Call that “dithering,” if you wish. I, for one, applaud President Barack Obama for following Kennedy’s calm, deliberative style, as Obama faces similar pressure from the military to send tens of thousands more troops to Afghanistan.
Kennedy: Out of Vietnam
The Cuban crisis was not the only time JFK found himself at loggerheads with generals who thought they knew better and who verged on the insubordinate. Kennedy’s sustained arm wrestling with his senior generals over whether to send more troops to Vietnam was just as tense, and much more sustained.
In the end, he concluded that they had it wrong and decided against them. In short, he opted to behave like a President — a “decider” (pardon the odd word). His overruling of the U.S. military brass on Vietnam had huge implications, both short- and long-term. This “real history” is highly relevant today.
The 46th anniversary of John Kennedy’s assassination passed by last Sunday virtually unnoticed. The unfortunate thing is this: his legacy on Vietnam is so widely misunderstood that it is easy to miss the relevance of his decision-making in the early Sixties to the dilemma faced by President Obama today as he decides whether to stand up to – or cave in to – the Pentagon’s plans for escalating another misbegotten war in Afghanistan.
Faux history has it that President Lyndon Baines Johnson’s infusion of hundreds of thousands, up to 536,000, combat troops into Vietnam was a straight-line continuation of a buildup started by his slain predecessor. Kennedy did raise the U.S. troop level there from about 1,000 to 16,500 “advisers” — a significant increase.
But as he studied the options, cost and likely outcomes, Kennedy came to see U.S. intervention in Vietnam as a fool’s errand. Few Americans are aware that, just before he was assassinated, Kennedy had decided to pull all troops out of Vietnam by 1965.
The Pentagon was hell bent on thwarting such plans, and Defense Secretary Robert McNamara found it an uphill struggle to enforce the President’s will on the top brass.
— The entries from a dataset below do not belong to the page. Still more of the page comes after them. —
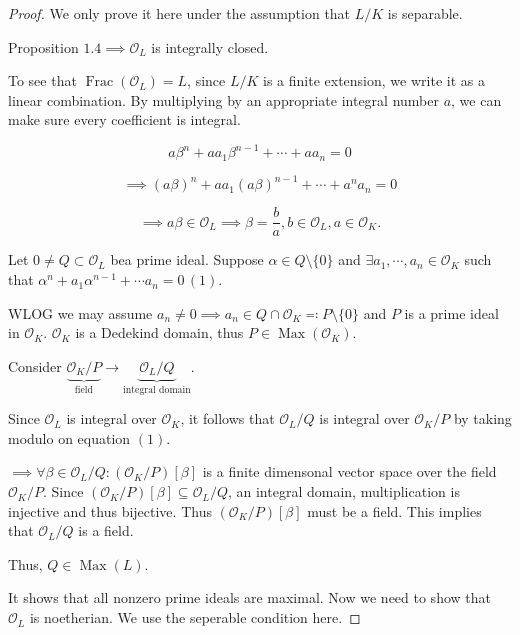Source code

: \documentclass[openany]{amsbook}
\numberwithin{section}{chapter}
\theoremstyle{definition}
\newcommand{\Frac}{\operatorname{Frac}}
\begin{document}
\begin{proof}
    We only prove it here under the assumption that \(L / K\) is separable.

    Proposition \(1.4 \implies \mathcal{O}_L\) is integrally closed.

    To see that \(\Frac(\mathcal{O}_L) = L\), since \(L / K\) is a finite extension, we write it as a linear combination. By multiplying by an appropriate integral number \(a\), we can make sure every coefficient is integral.

    \[
        a \beta^n + a a_1 \beta^{n-1} + \cdots + a a_n = 0
    \]

    \[
        \implies (a \beta)^n + a a_1 (a \beta)^{n-1} + \cdots + a^n a_n = 0
    \]

    \[
        \implies a \beta \in \mathcal{O}_L \implies \beta = \frac{b}{a}, b\in \mathcal{O}_L, a \in \mathcal{O}_K.
    \]
    
    Let \(0 \neq Q \subset \mathcal{O}_L\) bea prime ideal. Suppose \(\alpha \in Q \setminus \{ 0 \}\) and \(\exists a_1, \cdots , a_n \in \mathcal{O}_K\) such that \(\alpha^n + a_1 \alpha^{n-1} + \cdots a_n = 0\,(1)\).

    WLOG we may assume \(a_n \neq 0 \implies a_n \in Q \cap \mathcal{O}_K \eqqcolon P \setminus \{ 0 \} \) and \(P\) is a prime ideal in \(\mathcal{O}_K\). \(\mathcal{O}_K\) is a Dedekind domain, thus \(P \in \operatorname{Max} (\mathcal{O}_K)\).

    Consider \(\underbrace{\mathcal{O}_K / P}_{\text{field}} \to \underbrace{\mathcal{O}_L / Q}_{\text{integral domain}}\). 
    
    Since \(\mathcal{O}_L\) is integral over \(\mathcal{O}_K\), it follows that \(\mathcal{O}_L / Q\) is integral over \(\mathcal{O}_K / P\) by taking modulo on equation \((1)\). 

    \(\implies \forall \beta \in \mathcal{O}_L / Q: (\mathcal{O}_K / P)[\beta]\) is a finite dimensonal vector space over the field \(\mathcal{O}_K / P\).  Since \((\mathcal{O}_K / P)[\beta] \subseteq \mathcal{O}_L / Q\), an integral domain, multiplication is injective and thus bijective. Thus \((\mathcal{O}_K / P)[\beta]\) must be a field. This implies that \(\mathcal{O}_L / Q\) is a field.

    Thus, \(Q\in \operatorname{Max}(L)\). 

    It shows that all nonzero prime ideals are maximal. Now we need to show that \(\mathcal{O}_L\) is noetherian. We use the seperable condition here.


\end{proof}
\end{document}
Senior military officers were experts at “slow-rolling” politicians who favored a course that the Pentagon didn’t like.
When in May 1962 Kennedy ordered up a contingency troop-withdrawal plan, it took more than a year for the military brass to draw one up.
As the President encountered continuing resistance, he paid increasing attention to more level-headed military and civilian advisers as well as to his own intuition and instincts. Kennedy asked the Marine Commandant, Gen. David M. Shoup, “to look over the ground in Southeast Asia and counsel him.” Shoup told the President:
“Unless we are prepared to use a million men in a major drive, we should pull out before the war expands beyond control.”
Kennedy concluded that there was no responsible course other than to press for a phased withdrawal regardless of the opposition from his senior national security advisers. He decided to pull 1,000 troops out of Vietnam by the end of 1963 and the rest by 1965.